🔀 Azure Data Factory Pipeline Patterns¶
Common pipeline design patterns and best practices for Azure Data Factory implementations.
🎯 Overview¶
This guide covers proven pipeline patterns for various data integration scenarios. These patterns represent production-tested approaches for building robust, scalable, and maintainable data pipelines.
📋 Table of Contents¶
- Basic Copy Pattern
- Incremental Copy Pattern
- Parent-Child Pattern
- Iterative Pattern
- Conditional Branching Pattern
- Error Handling Pattern
- CDC Pattern
- Orchestration Pattern
📦 Basic Copy Pattern¶
Use Case¶
Simple data movement from source to destination without transformation.
When to Use¶
- Initial data loads
- Backup and archive operations
- Data replication across regions
Architecture¶
graph LR
Source[Source<br/>Database] --> Copy[Copy<br/>Activity]

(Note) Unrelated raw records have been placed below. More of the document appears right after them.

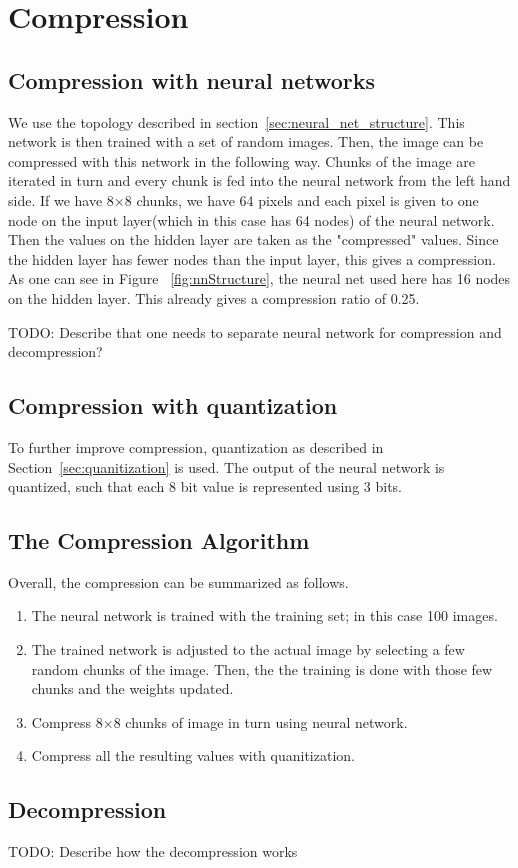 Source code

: \section{Compression}

\subsection{Compression with neural networks}
We use the topology described in section~\ref{sec:neural_net_structure}. This network is then trained with a set of random images. Then, the image can be compressed with this network in the following way. Chunks of the image are iterated in turn and every chunk is fed into the neural network from the left hand side. If we have 8$\times$8 chunks, we have 64 pixels and each pixel is given to one node on the input layer(which in this case has 64 nodes) of the neural network. Then the values on the hidden layer are taken as the "compressed" values. Since the hidden layer has fewer nodes than the input layer, this gives a compression. As one can see in Figure ~\ref{fig:nnStructure}, the neural net used here has 16 nodes on the hidden layer. This already gives a compression ratio of 0.25. 

TODO: Describe that one needs to separate neural network for compression and decompression?

\subsection{Compression with quantization}
To further improve compression, quantization as described in Section~\ref{sec:quanitization} is used. The output of the neural network is quantized, such that each 8 bit value is represented using 3 bits.  

\subsection{The Compression Algorithm}
\label{sec:compAlg}

Overall, the compression can be summarized as follows.

\begin{enumerate}
\item The neural network is trained with the training set; in this case 100 images.
\item The trained network is adjusted to the actual image by selecting a few random chunks of the image. Then, the the training is done with those few chunks and the weights updated. 
\item Compress 8$\times$8 chunks of image in turn using neural network.
\item Compress all the resulting values with quanitization.

\end{enumerate}

\subsection{Decompression}
\label{sec:decompAlg}
TODO: Describe how the decompression works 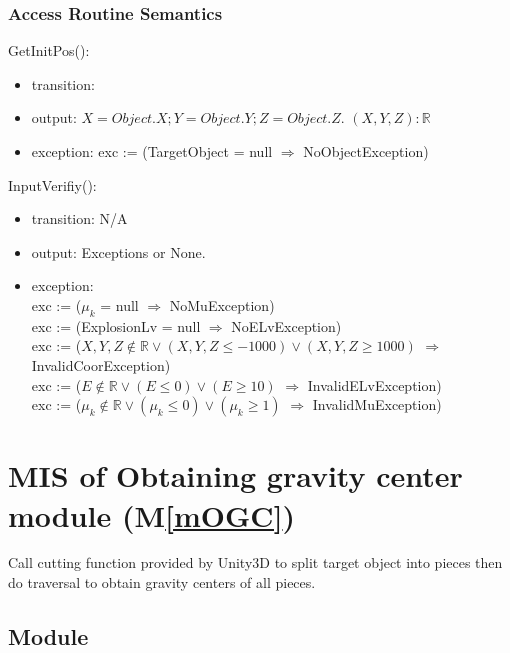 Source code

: \documentclass[12pt, titlepage]{article}
\newcommand{\mref}[1]{M\ref{#1}}
\begin{document}
\subsubsection{Access Routine Semantics}

\noindent GetInitPos():
\begin{itemize}
	\item transition: 
	\item output: $X = Object.X; Y = Object.Y; Z = Object.Z$. $(X,Y,Z):\mathbb{R}$ 
	\item exception: exc := (TargetObject = null $\Rightarrow $ NoObjectException)
\end{itemize}

\noindent InputVerifiy():
\begin{itemize}
\item transition: N/A
\item output: Exceptions or None.
\item exception:\\
exc := ($\mu_{k}$ = null $\Rightarrow $ NoMuException)\\
exc := (ExplosionLv = null $\Rightarrow $ NoELvException)\\
exc := ($X,Y,Z \notin \mathbb{R} \vee (X,Y,Z \le -1000) \vee (X,Y,Z \ge 1000)$ $\Rightarrow $ InvalidCoorException)\\
exc := ($E \notin \mathbb{R} \vee (E \leq 0) \vee (E \geq 10)$ $\Rightarrow $ InvalidELvException)\\
exc := ($\mu_{k} \notin \mathbb{R} \vee (\mu_{k} \le 0) \vee (\mu_{k} \ge 1)$ $\Rightarrow $ InvalidMuException)\\
\end{itemize}

\section{MIS of Obtaining gravity center module (\mref{mOGC})} 

Call cutting function provided by Unity3D to split target object into pieces then do traversal to obtain gravity centers of all pieces. 

\subsection{Module}
\end{document}
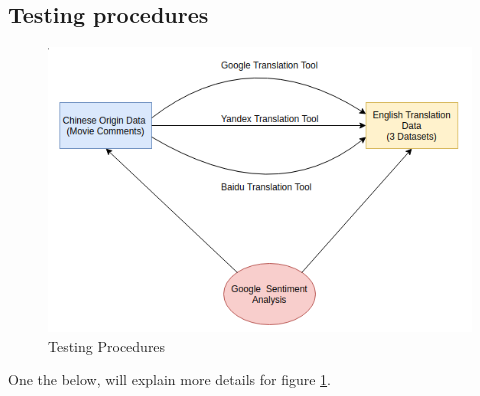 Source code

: \documentclass[conference]{IEEEtran}
\begin{document}
\begin{CJK*}{UTF8}{gbsn}
\subsection{Testing procedures} \label{testingModle}
\begin{figure}[h]
  \centering
\includegraphics[width=0.35\paperwidth]{./img/model.png}
\caption{Testing Procedures}
\label{fig:testingProcedures}
\end{figure}
One the below, will explain more details for figure \ref{fig:testingProcedures}.


\end{CJK*}
\end{document}
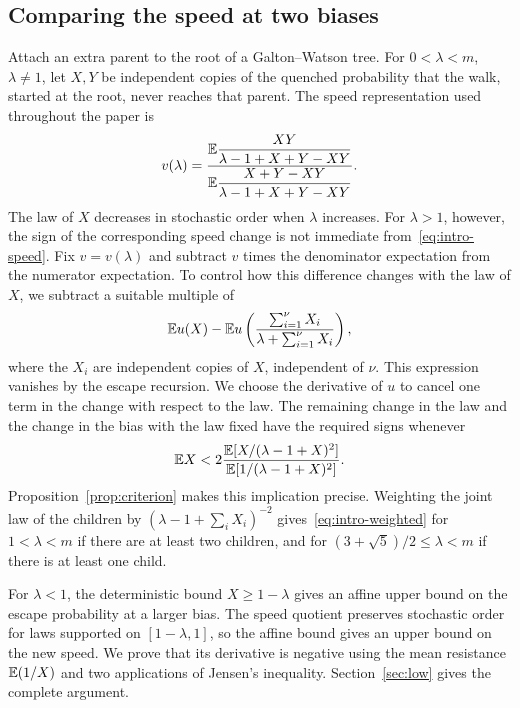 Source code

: \subsection{Comparing the speed at two biases}
Attach an extra parent to the root of a Galton--Watson tree. For $0<\lambda<m$, $\lambda\ne1$, let $X,Y$ be independent copies of the quenched probability that the walk, started at the root, never reaches that parent. The speed representation used throughout the paper is
\begin{equation}\label{eq:intro-speed}
 v(\lambda)=
 \frac{\displaystyle\mathbb E\frac{XY}{\lambda-1+X+Y-XY}}
 {\displaystyle\mathbb E\frac{X+Y-XY}{\lambda-1+X+Y-XY}}.
\end{equation}
The law of $X$ decreases in stochastic order when $\lambda$ increases. For $\lambda>1$, however, the sign of the corresponding speed change is not immediate from~\eqref{eq:intro-speed}. Fix $v=v(\lambda)$ and subtract $v$ times the denominator expectation from the numerator expectation. To control how this difference changes with the law of $X$, we subtract a suitable multiple of
\begin{equation*}
 \mathbb E u(X)-\mathbb E u\left(\frac{\sum_{i=1}^{\nu}X_i}{\lambda+\sum_{i=1}^{\nu}X_i}\right),
\end{equation*}
where the $X_i$ are independent copies of $X$, independent of $\nu$. This expression vanishes by the escape recursion. We choose the derivative of $u$ to cancel one term in the change with respect to the law. The remaining change in the law and the change in the bias with the law fixed have the required signs whenever
\begin{equation}\label{eq:intro-weighted}
 \mathbb E X<2\frac{\mathbb E[X/(\lambda-1+X)^2]}{\mathbb E[1/(\lambda-1+X)^2]}.
\end{equation}
Proposition~\ref{prop:criterion} makes this implication precise. Weighting the joint law of the children by $(\lambda-1+\sum_iX_i)^{-2}$ gives~\eqref{eq:intro-weighted} for $1<\lambda<m$ if there are at least two children, and for $(3+\sqrt5)/2\le\lambda<m$ if there is at least one child.

For $\lambda<1$, the deterministic bound $X\ge1-\lambda$ gives an affine upper bound on the escape probability at a larger bias. The speed quotient preserves stochastic order for laws supported on $[1-\lambda,1]$, so the affine bound gives an upper bound on the new speed. We prove that its derivative is negative using the mean resistance $\mathbb E(1/X)$ and two applications of Jensen's inequality. Section~\ref{sec:low} gives the complete argument.

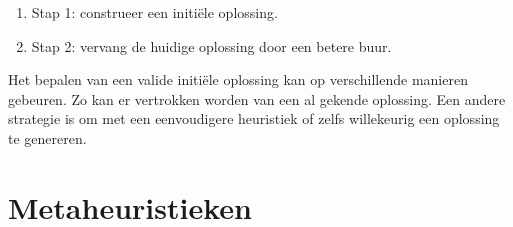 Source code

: %
\begin{enumerate}
    \item Stap 1: construeer een initi\"ele oplossing.
    \item Stap 2: vervang de huidige oplossing door een betere buur.
\end{enumerate}
%

Het bepalen van een valide initi\"ele oplossing kan op verschillende manieren gebeuren. 
Zo kan er vertrokken worden van een al gekende oplossing. 
Een andere strategie is om met een eenvoudigere heuristiek of zelfs willekeurig een oplossing te genereren.


\section{Metaheuristieken} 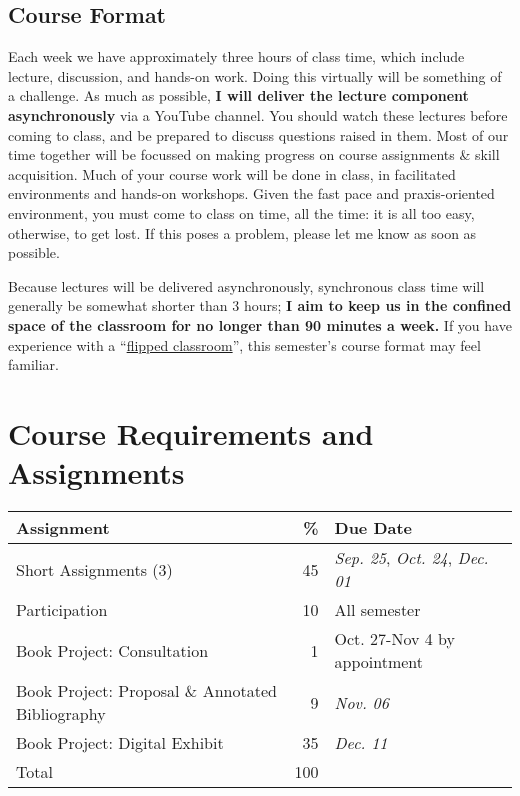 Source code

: \documentclass[11pt]{article}
\begin{document}
\subsection*{Course Format}
\label{sec:orgdd1f523}
Each week we have approximately three hours of class time, which include lecture, discussion, and hands-on work. Doing this virtually will be something of a challenge. As much as possible, \textbf{I will deliver the lecture component asynchronously} via a YouTube channel. You should watch these lectures before coming to class, and be prepared to discuss questions raised in them. Most of our time together will be focussed on making progress on course assignments \& skill acquisition. Much of your course work will be done in class, in facilitated environments and hands-on workshops. Given the fast pace and praxis-oriented environment, you must come to class on time, all the time: it is all too easy, otherwise, to get lost. If this poses a problem, please let me know as soon as possible.

Because lectures will be delivered asynchronously, synchronous class time will generally be somewhat shorter than 3 hours; \textbf{I aim to keep us in the confined space of the classroom for no longer than 90 minutes a week.} If you have experience with a ``\href{https://en.wikipedia.org/wiki/Flipped\_classroom}{flipped classroom}'', this semester's course format may feel familiar.

\section*{Course Requirements and Assignments}
\label{sec:orgcf272c9}
\begin{center}
\begin{tabular}{lrl}
\textbf{Assignment} & \textbf{\%} & \textbf{Due Date}\\
\hline
Short Assignments (3) & 45 & \textit{Sep. 25}, \textit{Oct. 24}, \textit{Dec. 01}\\
Participation & 10 & All semester\\
Book Project: Consultation & 1 & Oct. 27-Nov 4 by appointment\\
Book Project: Proposal \& Annotated Bibliography & 9 & \textit{Nov. 06}\\
Book Project: Digital Exhibit & 35 & \textit{Dec. 11}\\
Total & 100 & \\
\end{tabular}
\end{center}
\end{document}
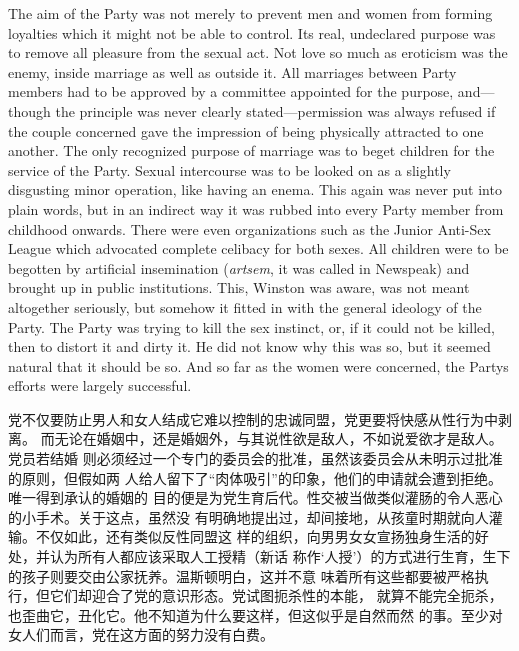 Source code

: \begin{paracol}{2}
\switchcolumn*

The aim of the Party was not merely to prevent men and women from
forming loyalties which it might not be able to control. Its real,
undeclared purpose was to remove all pleasure from the sexual act. Not
love so much as eroticism was the enemy, inside marriage as well as
outside it. All marriages between Party members had to be approved by a
committee appointed for the purpose, and---though the principle was
never clearly stated---permission was always refused if the couple
concerned gave the impression of being physically attracted to one
another. The only recognized purpose of marriage was to beget children
for the service of the Party. Sexual intercourse was to be looked on as
a slightly disgusting minor operation, like having an enema. This again
was never put into plain words, but in an indirect way it was rubbed
into every Party member from childhood onwards. There were even
organizations such as the Junior Anti-Sex League which advocated
complete celibacy for both sexes. All children were to be begotten by
artificial insemination (\emph{artsem}, it was called in Newspeak) and
brought up in public institutions. This, Winston was aware, was not
meant altogether seriously, but somehow it fitted in with the general
ideology of the Party. The Party was trying to kill the sex instinct,
or, if it could not be killed, then to distort it and dirty it. He did
not know why this was so, but it seemed natural that it should be so.
And so far as the women were concerned, the Party\textquotesingle s
efforts were largely successful.

\switchcolumn

党不仅要防止男人和女人结成它难以控制的忠诚同盟，党更要将快感从性行为中剥离。
而无论在婚姻中，还是婚姻外，与其说性欲是敌人，不如说爱欲才是敌人。党员若结婚
则必须经过一个专门的委员会的批准，虽然该委员会从未明示过批准的原则，但假如两
人给人留下了``肉体吸引''的印象，他们的申请就会遭到拒绝。唯一得到承认的婚姻的
目的便是为党生育后代。性交被当做类似灌肠的令人恶心的小手术。关于这点，虽然没
有明确地提出过，却间接地，从孩童时期就向人灌输。不仅如此，还有类似反性同盟这
样的组织，向男男女女宣扬独身生活的好处，并认为所有人都应该采取人工授精（新话
称作`人授'）的方式进行生育，生下的孩子则要交由公家抚养。温斯顿明白，这并不意
味着所有这些都要被严格执行，但它们却迎合了党的意识形态。党试图扼杀性的本能，
就算不能完全扼杀，也歪曲它，丑化它。他不知道为什么要这样，但这似乎是自然而然
的事。至少对女人们而言，党在这方面的努力没有白费。

\switchcolumn*


\end{paracol}
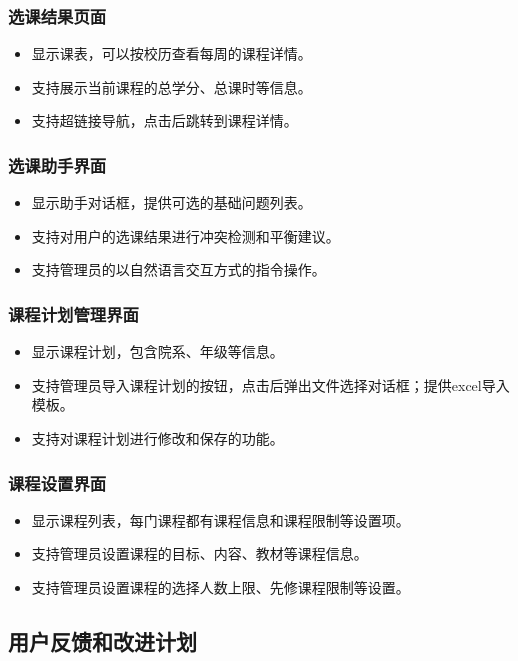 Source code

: \documentclass{article}
\begin{document}
\subsubsection{选课结果页面}
\begin{itemize}
	\item 显示课表，可以按校历查看每周的课程详情。
	\item 支持展示当前课程的总学分、总课时等信息。
	\item 支持超链接导航，点击后跳转到课程详情。
\end{itemize}

\subsubsection{选课助手界面}
\begin{itemize}
	\item 显示助手对话框，提供可选的基础问题列表。
	\item 支持对用户的选课结果进行冲突检测和平衡建议。
	\item 支持管理员的以自然语言交互方式的指令操作。
\end{itemize}

\subsubsection{课程计划管理界面}
\begin{itemize}
	\item 显示课程计划，包含院系、年级等信息。
	\item 支持管理员导入课程计划的按钮，点击后弹出文件选择对话框；提供excel导入模板。
	\item 支持对课程计划进行修改和保存的功能。
\end{itemize}

\subsubsection{课程设置界面}
\begin{itemize}
	\item 显示课程列表，每门课程都有课程信息和课程限制等设置项。
	\item 支持管理员设置课程的目标、内容、教材等课程信息。
	\item 支持管理员设置课程的选择人数上限、先修课程限制等设置。
\end{itemize}

\subsection{用户反馈和改进计划}
\end{document}
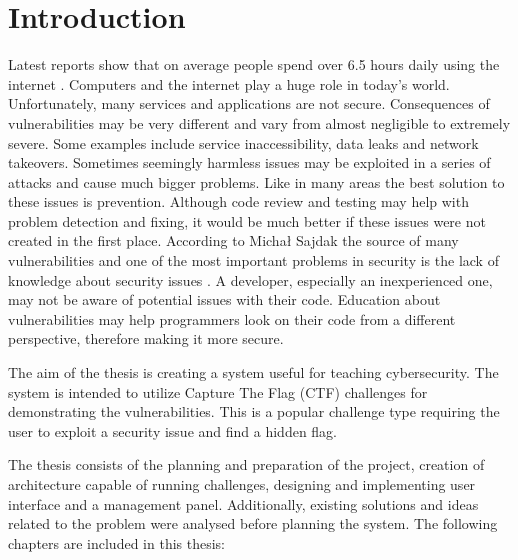 \chapter{Introduction}

Latest reports show that on average people spend over 6.5 hours daily using the internet \cite{bib:digital-2023}. Computers and the internet play a huge role in today's world. Unfortunately, many services and applications are not secure. Consequences of vulnerabilities may be very different and vary from almost negligible to extremely severe. Some examples include service inaccessibility, data leaks and network takeovers. Sometimes seemingly harmless issues may be exploited in a series of attacks and cause much bigger problems. Like in many areas the best solution to these issues is prevention. Although code review and testing may help with problem detection and fixing, it would be much better if these issues were not created in the first place. According to Michał Sajdak the source of many vulnerabilities and one of the most important problems in security is the lack of knowledge about security issues \cite{bib:securitum-wstep}. A developer, especially an inexperienced one, may not be aware of potential issues with their code. Education about vulnerabilities may help programmers look on their code from a different perspective, therefore making it more secure.

The aim of the thesis is creating a system useful for teaching cybersecurity. The system is intended to utilize Capture The Flag (CTF) challenges for demonstrating the vulnerabilities. This is a popular challenge type requiring the user to exploit a security issue and find a hidden flag.

The thesis consists of the planning and preparation of the project, creation of architecture capable of running challenges, designing and implementing user interface and a management panel. Additionally, existing solutions and ideas related to the problem were analysed before planning the system. The following chapters are included in this thesis:

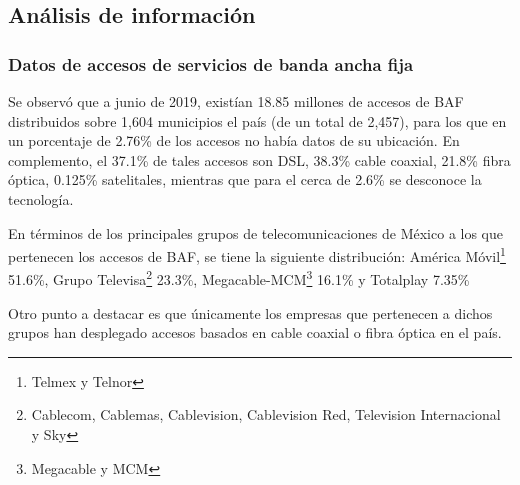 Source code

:\documentclass[9pt,twocolumn,twoside]{ilcss}
\begin{document}
\subsection{Análisis de información}

\subsubsection{Datos de accesos de servicios de banda ancha fija}
Se observó que a junio de 2019, existían 18.85 millones de accesos de BAF distribuidos sobre 1,604 municipios el país (de un total de 2,457), para los que en un porcentaje de 2.76\% de los accesos no había datos de su ubicación. En complemento, el 37.1\% de tales accesos son DSL, 38.3\% cable coaxial, 21.8\% fibra óptica, 0.125\% satelitales, mientras que para el cerca de 2.6\% se desconoce la tecnología.

En términos de los principales grupos de telecomunicaciones de México a los que pertenecen los accesos de BAF, se tiene la siguiente distribución: América Móvil\footnote{Telmex y Telnor}  51.6\%, Grupo Televisa\footnote{Cablecom, Cablemas, Cablevision, Cablevision Red, Television Internacional y Sky} 23.3\%, Megacable-MCM\footnote{Megacable y MCM}  16.1\% y Totalplay 7.35\%  

Otro punto a destacar es que únicamente los empresas que pertenecen a dichos grupos han desplegado accesos basados en cable coaxial o fibra óptica en el país.%

\end{document}
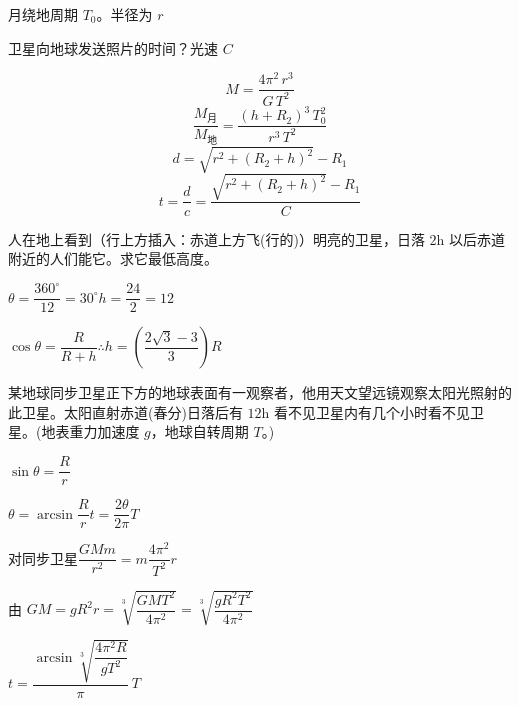 \begin{problem}[4.]

月绕地周期 $T_0$。半径为 $r$

卫星向地球发送照片的时间？光速 $C$
\begin{solution}
\[ M=\frac{4\pi^2\,r^3}{G\,T^2} \]%
\[ \frac{M_{\text{月}}}{M_{\text{地}}}=\frac{(h+R_2)^3\,T_0^2}{r^3\,T^2} \]
\[ d=\sqrt{r^2+(R_2+h)^2}-R_1 \]
\[ t=\frac{d}{c}=\frac{\sqrt{r^2+(R_2+h)^2}-R_1}{C} \]
\end{solution}
\end{problem}
\begin{problem}[5.]

人在地上看到（行上方插入：赤道上方飞(行的)）明亮的卫星，日落 $2\mathrm{h}$ 以后赤道附近的人们能它。求它最低高度。
\begin{solution}
$\theta=\dfrac{360^\circ}{12}=30^\circ$\quad $h=\dfrac{24}{2}=12$

$\cos\theta=\dfrac{R}{R+h}$\quad $\therefore h=\left(\dfrac{2\sqrt{3}-3}{3}\right)R$
\end{solution}
\end{problem}
\begin{problem}

某地球同步卫星正下方的地球表面有一观察者，他用天文望远镜观察太阳光照射的此卫星。太阳直射赤道(春分)日落后有 $12\mathrm{h}$ 看不见卫星内有几个小时看不见卫星。(地表重力加速度 $g$，地球自转周期 $T$。)%
\begin{solution}
$\sin\theta=\dfrac{R}{r}$\quad \struck{$\theta$}%

$\theta=\arcsin\dfrac{R}{r}$\quad $t=\dfrac{2\theta}{2\pi}T$

对同步卫星\quad $\dfrac{GMm}{r^2}=m\dfrac{4\pi^2}{T^2}r$

由 $GM=gR^2$\quad $r=\sqrt[3]{\dfrac{GMT^2}{4\pi^2}}=\sqrt[3]{\dfrac{gR^2T^2}{4\pi^2}}$

$t=\dfrac{\arcsin\sqrt[3]{\dfrac{4\pi^2R}{gT^2}}}{\pi}\,T$%
\end{solution}
\end{problem}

Copy --> Sink[Destination<br/>Storage] Implementation¶
{
"name": "BasicCopyPipeline",
"properties": {
"activities": [
{
"name": "CopyFromSQLToBlob",
"type": "Copy",
"inputs": [
{
"referenceName": "SqlSourceDataset",
"type": "DatasetReference"
}
],
"outputs": [
{
"referenceName": "BlobSinkDataset",
"type": "DatasetReference"
}
],
"typeProperties": {
"source": {
"type": "SqlSource",
"queryTimeout": "02:00:00"
},
"sink": {
"type": "BlobSink",
"writeBatchSize": 10000
},
"enableStaging": false,
"dataIntegrationUnits": 4
}
}
]
}
}
Best Practices¶
- Enable parallel copy for large datasets
- Use appropriate Data Integration Units (DIUs)
- Consider staged copy for complex scenarios
- Monitor copy performance metrics
🔄 Incremental Copy Pattern¶
Use Case¶
Copy only new or modified data since the last pipeline run using watermarks.
When to Use¶
- Daily/hourly data synchronization
- Change tracking without CDC infrastructure
- Cost optimization by processing only deltas
Architecture¶
graph TB
Lookup1[Lookup Old<br/>Watermark] --> Copy[Copy New Data]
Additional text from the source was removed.